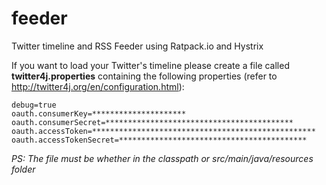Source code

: # feeder
Twitter timeline and RSS Feeder using Ratpack.io and Hystrix

If you want to load your Twitter's timeline please create a file called **twitter4j.properties** containing the following properties (refer to http://twitter4j.org/en/configuration.html):

    debug=true
    oauth.consumerKey=*********************
    oauth.consumerSecret=******************************************
    oauth.accessToken=**************************************************
    oauth.accessTokenSecret=******************************************

*PS: The file must be whether in the classpath or src/main/java/resources folder*

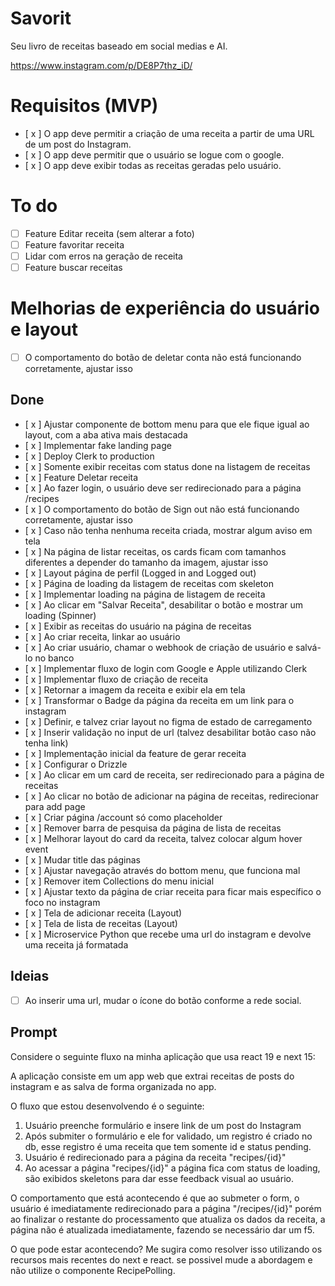 # Savorit

Seu livro de receitas baseado em social medias e AI.

https://www.instagram.com/p/DE8P7thz_iD/

# Requisitos (MVP)

- [ x ] O app deve permitir a criação de uma receita a partir de uma URL de um post do Instagram.
- [ x ] O app deve permitir que o usuário se logue com o google.
- [ x ] O app deve exibir todas as receitas geradas pelo usuário.

# To do

- [ ] Feature Editar receita (sem alterar a foto)
- [ ] Feature favoritar receita
- [ ] Lidar com erros na geração de receita
- [ ] Feature buscar receitas

# Melhorias de experiência do usuário e layout

- [ ] O comportamento do botão de deletar conta não está funcionando corretamente, ajustar isso

## Done

- [ x ] Ajustar componente de bottom menu para que ele fique igual ao layout, com a aba ativa mais destacada
- [ x ] Implementar fake landing page
- [ x ] Deploy Clerk to production
- [ x ] Somente exibir receitas com status done na listagem de receitas
- [ x ] Feature Deletar receita
- [ x ] Ao fazer login, o usuário deve ser redirecionado para a página /recipes
- [ x ] O comportamento do botão de Sign out não está funcionando corretamente, ajustar isso
- [ x ] Caso não tenha nenhuma receita criada, mostrar algum aviso em tela
- [ x ] Na página de listar receitas, os cards ficam com tamanhos diferentes a depender do tamanho da imagem, ajustar isso
- [ x ] Layout página de perfil (Logged in and Logged out)
- [ x ] Página de loading da listagem de receitas com skeleton
- [ x ] Implementar loading na página de listagem de receita
- [ x ] Ao clicar em "Salvar Receita", desabilitar o botão e mostrar um loading (Spinner)
- [ x ] Exibir as receitas do usuário na página de receitas
- [ x ] Ao criar receita, linkar ao usuário
- [ x ] Ao criar usuário, chamar o webhook de criação de usuário e salvá-lo no banco
- [ x ] Implementar fluxo de login com Google e Apple utilizando Clerk
- [ x ] Implementar fluxo de criação de receita
- [ x ] Retornar a imagem da receita e exibir ela em tela
- [ x ] Transformar o Badge da página da receita em um link para o instagram
- [ x ] Definir, e talvez criar layout no figma de estado de carregamento
- [ x ] Inserir validação no input de url (talvez desabilitar botão caso não tenha link)
- [ x ] Implementação inicial da feature de gerar receita
- [ x ] Configurar o Drizzle
- [ x ] Ao clicar em um card de receita, ser redirecionado para a página de receitas
- [ x ] Ao clicar no botão de adicionar na página de receitas, redirecionar para add page
- [ x ] Criar página /account só como placeholder
- [ x ] Remover barra de pesquisa da página de lista de receitas
- [ x ] Melhorar layout do card da receita, talvez colocar algum hover event
- [ x ] Mudar title das páginas
- [ x ] Ajustar navegação através do bottom menu, que funciona mal
- [ x ] Remover item Collections do menu inicial
- [ x ] Ajustar texto da página de criar receita para ficar mais específico o foco no instagram
- [ x ] Tela de adicionar receita (Layout)
- [ x ] Tela de lista de receitas (Layout)
- [ x ] Microservice Python que recebe uma url do instagram e devolve uma receita já formatada

## Ideias

- [ ] Ao inserir uma url, mudar o ícone do botão conforme a rede social.

## Prompt

Considere o seguinte fluxo na minha aplicação que usa react 19 e next 15:

A aplicação consiste em um app web que extrai receitas de posts do instagram e as salva de forma organizada no app.

O fluxo que estou desenvolvendo é o seguinte:

1. Usuário preenche formulário e insere link de um post do Instagram
2. Após submiter o formulário e ele for validado, um registro é criado no db, esse registro é uma receita que tem somente id e status pending.
3. Usuário é redirecionado para a página da receita "recipes/{id}"
4. Ao acessar a página "recipes/{id}" a página fica com status de loading, são exibidos skeletons para dar esse feedback visual ao usuário.

O comportamento que está acontecendo é que ao submeter o form, o usuário é imediatamente redirecionado para a página "/recipes/{id}" porém ao finalizar o restante do processamento que atualiza os dados da receita, a página não é atualizada imediatamente, fazendo se necessário dar um f5.

O que pode estar acontecendo? Me sugira como resolver isso utilizando os recursos mais recentes do next e react. se possivel mude a abordagem e não utilize o componente RecipePolling.
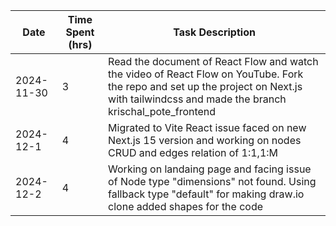 | Date       | Time Spent (hrs) | Task Description                                                                                                                                                                          |
| ---------- | ---------------- | ----------------------------------------------------------------------------------------------------------------------------------------------------------------------------------------- |
| 2024-11-30 | 3                | Read the document of React Flow and watch the video of React Flow on YouTube. Fork the repo and set up the project on Next.js with tailwindcss and made the branch krischal_pote_frontend |
| 2024-12-1  | 4                | Migrated to Vite React issue faced on new Next.js 15 version and working on nodes CRUD and edges relation of 1:1,1:M                                                                      |
| 2024-12-2  | 4                | Working on landaing page and facing issue of Node type "dimensions" not found. Using fallback type "default" for making draw.io clone added shapes for the code                           |
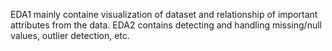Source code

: EDA1 mainly containe visualization of dataset and relationship of important attributes from the data.
EDA2 contains detecting and handling missing/null values, outlier detection, etc.
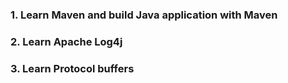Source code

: ### 1. Learn Maven and build Java application with Maven

### 2. Learn Apache Log4j

### 3. Learn Protocol buffers
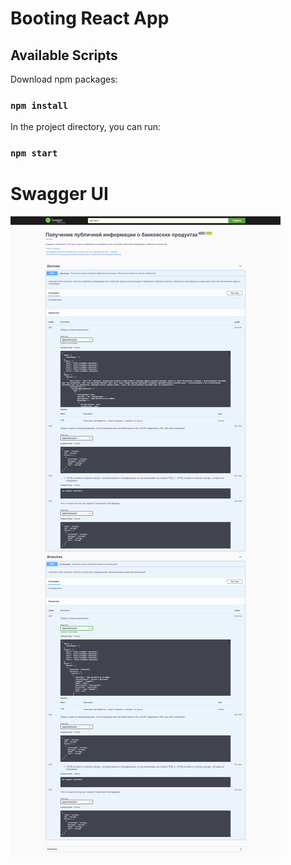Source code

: # Booting React App

## Available Scripts

Download npm packages:

### `npm install`

In the project directory, you can run:

### `npm start`

# Swagger UI
![Вид swagger UI для nodejs сервера](../README/node-swagger.png)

[Your assignment]:
Within the entries above, how many lines include the word "page"? Respond with the number only.

[Output for this task]:
3